Friday, March 1, 2024

Government asks High Court to quash EVM case

Government has asked the High Court to throw out a case in which Botswana Congress Party (BCP) wants to interdict the Independent Electoral Commission (IEC) from using the Electronic Voting Machines (EVMs).

Government has made an application requesting the court to dismiss the writ of summons which was filed before court by BCP.

In papers before court, the State argues that BCP is delaying in filing an application as opposed to a writ of summons which was initially made by the party in interdicting EVMs.

The Attorney General called on the BCP to speed up its case as prescribed by the rules of the High Court.

The State states that the writ of summons was duly served on government on 23th March 2017 and it filed its memorandum of appearance to defend on 19 April.

The Attorney General states that the BCP is in breach of court rules because the party was under obligation to file its declaration, if any within 14 days from the date of service, which means the declaration ought to have been received by the court registry not later than 10th May.

The state expressed concern that the BCP has not complied with the rules of the High court nor any communication whatsoever relating to the difficulty it may be facing and why it is has not complied with the Rules of the Court.

The Attorney General says that noncompliance of BCP as demonstrated by their not filling prejudice the Ministry of Presidential Affairs and Public Administration (which intends to procure the machines) and by extension the general public.

“I draw this court attention to the fact that BCP issued out summons through its attorneys demanding that the procurement of the EVM’s be suspended pending the outcome of the litigation. A copy of the letter was also served on the chairman of the Independent Electoral Commission (IEC) and Secretary of the IEC who are tasked with the procurement of the EVM’s and they have since made an undertaking that they would stop the procurement process pending the finalization of the litigation,” said the acting Attorney General, Stella Moroka.

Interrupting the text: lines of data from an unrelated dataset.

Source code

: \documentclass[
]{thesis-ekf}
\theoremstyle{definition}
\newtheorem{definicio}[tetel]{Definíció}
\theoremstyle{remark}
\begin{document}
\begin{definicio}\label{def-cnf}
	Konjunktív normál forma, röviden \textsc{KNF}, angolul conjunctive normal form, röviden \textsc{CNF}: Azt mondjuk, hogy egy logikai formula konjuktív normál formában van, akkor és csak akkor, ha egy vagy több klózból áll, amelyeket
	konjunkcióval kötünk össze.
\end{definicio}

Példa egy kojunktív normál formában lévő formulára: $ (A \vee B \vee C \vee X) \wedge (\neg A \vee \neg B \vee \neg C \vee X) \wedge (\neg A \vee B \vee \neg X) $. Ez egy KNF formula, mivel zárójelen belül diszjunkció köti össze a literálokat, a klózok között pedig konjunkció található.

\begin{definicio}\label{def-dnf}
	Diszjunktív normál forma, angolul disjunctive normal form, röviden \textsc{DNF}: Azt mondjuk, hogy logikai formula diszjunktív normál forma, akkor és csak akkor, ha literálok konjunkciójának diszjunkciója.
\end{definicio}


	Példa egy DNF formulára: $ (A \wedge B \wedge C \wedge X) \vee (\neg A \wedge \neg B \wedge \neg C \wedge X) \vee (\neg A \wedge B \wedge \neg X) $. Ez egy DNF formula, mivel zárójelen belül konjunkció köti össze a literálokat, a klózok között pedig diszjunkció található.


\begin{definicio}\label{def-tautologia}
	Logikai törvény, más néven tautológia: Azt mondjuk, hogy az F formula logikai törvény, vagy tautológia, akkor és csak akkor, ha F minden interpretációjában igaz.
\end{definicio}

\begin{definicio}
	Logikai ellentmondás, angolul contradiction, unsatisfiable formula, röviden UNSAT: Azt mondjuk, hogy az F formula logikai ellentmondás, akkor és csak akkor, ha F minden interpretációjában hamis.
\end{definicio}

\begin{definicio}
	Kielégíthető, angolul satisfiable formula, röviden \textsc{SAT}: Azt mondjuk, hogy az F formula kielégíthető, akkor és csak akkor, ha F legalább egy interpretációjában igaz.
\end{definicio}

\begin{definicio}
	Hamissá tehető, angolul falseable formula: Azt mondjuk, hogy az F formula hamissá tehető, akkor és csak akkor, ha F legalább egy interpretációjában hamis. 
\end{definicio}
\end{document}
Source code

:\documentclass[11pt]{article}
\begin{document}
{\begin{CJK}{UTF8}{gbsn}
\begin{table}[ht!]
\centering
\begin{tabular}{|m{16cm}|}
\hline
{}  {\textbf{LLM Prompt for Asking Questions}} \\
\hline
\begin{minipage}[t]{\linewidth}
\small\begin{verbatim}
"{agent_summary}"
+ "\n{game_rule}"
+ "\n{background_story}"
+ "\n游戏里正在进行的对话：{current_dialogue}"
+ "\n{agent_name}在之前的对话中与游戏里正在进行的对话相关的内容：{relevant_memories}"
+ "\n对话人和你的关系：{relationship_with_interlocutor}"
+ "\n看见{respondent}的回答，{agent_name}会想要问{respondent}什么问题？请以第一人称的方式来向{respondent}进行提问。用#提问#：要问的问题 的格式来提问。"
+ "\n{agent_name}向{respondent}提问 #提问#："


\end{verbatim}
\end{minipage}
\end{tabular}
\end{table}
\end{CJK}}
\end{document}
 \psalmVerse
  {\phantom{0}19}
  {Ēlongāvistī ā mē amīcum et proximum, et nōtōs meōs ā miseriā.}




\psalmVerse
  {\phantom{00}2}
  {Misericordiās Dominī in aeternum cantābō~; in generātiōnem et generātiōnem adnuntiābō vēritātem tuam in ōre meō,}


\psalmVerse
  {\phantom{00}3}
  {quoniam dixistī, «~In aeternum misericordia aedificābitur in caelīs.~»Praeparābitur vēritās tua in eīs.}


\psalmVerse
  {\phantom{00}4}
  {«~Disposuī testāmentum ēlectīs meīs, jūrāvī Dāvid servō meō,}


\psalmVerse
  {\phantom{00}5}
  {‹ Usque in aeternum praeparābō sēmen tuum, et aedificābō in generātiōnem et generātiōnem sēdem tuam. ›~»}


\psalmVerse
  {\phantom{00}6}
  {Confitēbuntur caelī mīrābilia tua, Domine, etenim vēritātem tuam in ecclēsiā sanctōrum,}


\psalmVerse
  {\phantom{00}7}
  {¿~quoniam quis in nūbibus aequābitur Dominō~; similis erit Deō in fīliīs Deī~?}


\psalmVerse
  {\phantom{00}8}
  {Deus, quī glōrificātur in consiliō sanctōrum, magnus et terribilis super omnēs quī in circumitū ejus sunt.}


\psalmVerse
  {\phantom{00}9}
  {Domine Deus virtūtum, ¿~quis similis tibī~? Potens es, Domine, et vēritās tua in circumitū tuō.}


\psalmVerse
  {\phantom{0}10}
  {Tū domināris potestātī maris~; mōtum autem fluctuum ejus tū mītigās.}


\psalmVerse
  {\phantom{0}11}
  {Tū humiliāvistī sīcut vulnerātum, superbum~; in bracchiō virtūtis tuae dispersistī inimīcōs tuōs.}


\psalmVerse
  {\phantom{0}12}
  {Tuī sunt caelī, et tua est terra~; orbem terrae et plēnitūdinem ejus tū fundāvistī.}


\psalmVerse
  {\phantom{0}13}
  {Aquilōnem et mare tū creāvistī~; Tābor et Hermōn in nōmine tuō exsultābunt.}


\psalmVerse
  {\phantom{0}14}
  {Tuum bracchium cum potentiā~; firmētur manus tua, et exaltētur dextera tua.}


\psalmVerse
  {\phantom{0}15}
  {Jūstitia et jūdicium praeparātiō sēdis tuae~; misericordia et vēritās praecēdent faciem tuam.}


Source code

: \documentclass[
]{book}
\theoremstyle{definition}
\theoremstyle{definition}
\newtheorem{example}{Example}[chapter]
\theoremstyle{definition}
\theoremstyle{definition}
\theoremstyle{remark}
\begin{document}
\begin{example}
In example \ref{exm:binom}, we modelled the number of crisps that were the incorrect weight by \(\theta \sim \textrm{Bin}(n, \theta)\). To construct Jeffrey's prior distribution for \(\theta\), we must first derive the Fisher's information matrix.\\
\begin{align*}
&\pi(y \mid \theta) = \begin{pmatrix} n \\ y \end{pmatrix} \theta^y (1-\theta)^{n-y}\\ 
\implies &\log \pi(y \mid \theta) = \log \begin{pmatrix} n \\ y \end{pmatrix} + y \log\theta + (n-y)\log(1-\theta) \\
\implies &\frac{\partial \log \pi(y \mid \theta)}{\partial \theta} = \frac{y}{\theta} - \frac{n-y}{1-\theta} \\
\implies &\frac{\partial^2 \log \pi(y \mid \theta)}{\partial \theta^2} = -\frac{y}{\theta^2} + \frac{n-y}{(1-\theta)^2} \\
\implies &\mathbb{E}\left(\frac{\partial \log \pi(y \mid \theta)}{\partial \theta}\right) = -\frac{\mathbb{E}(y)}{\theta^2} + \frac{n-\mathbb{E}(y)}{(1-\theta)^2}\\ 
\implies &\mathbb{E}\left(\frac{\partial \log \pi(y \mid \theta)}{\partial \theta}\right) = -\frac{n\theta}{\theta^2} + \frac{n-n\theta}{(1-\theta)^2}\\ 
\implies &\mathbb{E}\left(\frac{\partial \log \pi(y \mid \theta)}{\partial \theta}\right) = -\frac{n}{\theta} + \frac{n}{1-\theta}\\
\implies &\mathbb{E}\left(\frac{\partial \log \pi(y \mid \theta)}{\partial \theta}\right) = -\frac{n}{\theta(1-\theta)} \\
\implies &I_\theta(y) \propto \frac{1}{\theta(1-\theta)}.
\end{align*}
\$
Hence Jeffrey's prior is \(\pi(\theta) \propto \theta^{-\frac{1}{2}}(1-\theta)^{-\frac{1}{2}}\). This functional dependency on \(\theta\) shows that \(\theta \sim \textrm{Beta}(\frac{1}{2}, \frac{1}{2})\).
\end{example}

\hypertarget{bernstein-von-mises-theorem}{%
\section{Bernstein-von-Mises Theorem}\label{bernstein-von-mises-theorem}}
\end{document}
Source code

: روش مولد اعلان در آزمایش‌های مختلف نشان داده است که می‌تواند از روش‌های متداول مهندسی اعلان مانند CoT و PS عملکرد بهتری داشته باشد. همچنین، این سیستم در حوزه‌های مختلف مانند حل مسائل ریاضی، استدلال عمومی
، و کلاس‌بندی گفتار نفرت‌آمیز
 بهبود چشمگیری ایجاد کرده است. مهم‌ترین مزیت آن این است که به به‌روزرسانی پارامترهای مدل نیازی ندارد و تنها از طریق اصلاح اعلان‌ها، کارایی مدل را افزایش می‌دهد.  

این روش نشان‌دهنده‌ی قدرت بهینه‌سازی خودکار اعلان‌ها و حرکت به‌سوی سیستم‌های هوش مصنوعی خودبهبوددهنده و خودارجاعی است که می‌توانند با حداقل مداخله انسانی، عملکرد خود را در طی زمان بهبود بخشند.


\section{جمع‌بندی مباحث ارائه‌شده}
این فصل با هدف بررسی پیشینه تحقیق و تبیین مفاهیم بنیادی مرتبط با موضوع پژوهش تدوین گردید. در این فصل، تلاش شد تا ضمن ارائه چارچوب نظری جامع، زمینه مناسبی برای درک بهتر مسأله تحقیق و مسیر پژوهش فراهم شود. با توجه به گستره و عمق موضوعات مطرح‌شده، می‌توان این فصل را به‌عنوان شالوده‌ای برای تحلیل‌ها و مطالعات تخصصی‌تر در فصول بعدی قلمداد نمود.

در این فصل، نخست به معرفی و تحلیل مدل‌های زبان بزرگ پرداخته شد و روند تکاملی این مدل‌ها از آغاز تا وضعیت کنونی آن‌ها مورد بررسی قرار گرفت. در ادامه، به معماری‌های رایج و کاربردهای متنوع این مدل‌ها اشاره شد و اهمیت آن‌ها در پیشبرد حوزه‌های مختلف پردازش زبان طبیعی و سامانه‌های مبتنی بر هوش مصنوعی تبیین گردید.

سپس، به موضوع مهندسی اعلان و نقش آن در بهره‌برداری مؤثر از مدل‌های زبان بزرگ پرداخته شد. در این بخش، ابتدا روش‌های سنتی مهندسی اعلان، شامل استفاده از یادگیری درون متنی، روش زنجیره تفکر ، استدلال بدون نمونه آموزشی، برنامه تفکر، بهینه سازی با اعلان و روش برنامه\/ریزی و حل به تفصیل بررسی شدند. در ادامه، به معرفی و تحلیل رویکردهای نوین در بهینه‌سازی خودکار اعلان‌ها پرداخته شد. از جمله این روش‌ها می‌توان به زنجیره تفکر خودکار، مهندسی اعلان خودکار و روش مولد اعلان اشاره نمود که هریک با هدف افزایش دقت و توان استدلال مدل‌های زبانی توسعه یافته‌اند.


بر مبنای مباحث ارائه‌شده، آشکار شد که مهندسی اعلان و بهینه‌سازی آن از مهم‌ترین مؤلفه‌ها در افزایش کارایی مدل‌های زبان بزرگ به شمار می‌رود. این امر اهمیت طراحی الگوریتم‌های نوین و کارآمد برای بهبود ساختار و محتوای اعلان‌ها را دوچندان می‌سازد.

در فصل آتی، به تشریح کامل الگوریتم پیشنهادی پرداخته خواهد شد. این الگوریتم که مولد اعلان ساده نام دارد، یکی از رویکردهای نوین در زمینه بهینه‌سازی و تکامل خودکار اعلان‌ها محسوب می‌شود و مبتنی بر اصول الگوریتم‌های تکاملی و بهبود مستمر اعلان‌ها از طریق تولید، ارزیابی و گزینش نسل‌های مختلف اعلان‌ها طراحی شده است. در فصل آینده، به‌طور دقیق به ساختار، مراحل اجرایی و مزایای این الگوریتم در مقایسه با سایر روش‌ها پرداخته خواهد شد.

The State argues that the BCP conduct amounts to frustration of the litigation process which would result in the EVMs not being used at the 2019 General elections.

The Attorney General says it is concerned at the “defective manner in which the party started off its proceedings which was by a way of writ of summons when the facts reveal that it was more appropriate for them to launch an application.”
Moroka accused the BCP of adopting delaying tactics. She said a trial normally takes a longer time to complete as parties have to call the witness to give oral testimonies. “It has now not complied with the rules of the court on the filling and serving of court process for no apparent reasons,” she said.

She contends that government “is eager for the matter to have meaningful progress and eventually get concluded to enable government to buy the EVM’s within time in the event it would have won the case.”
She added that “even if there are no prejudices, the non-compliance negatively affects the rules of court as their binding nature is eroded. There has been no compliance as required by the Rules of Court and lack of explanation prompting the applicant to have no option but to request for dismissal BCP’s action in terms of the notice of motion.”
Moroka argued that such failure is a contravention of the mandatory Rules of High court and fatal to the BCP actions.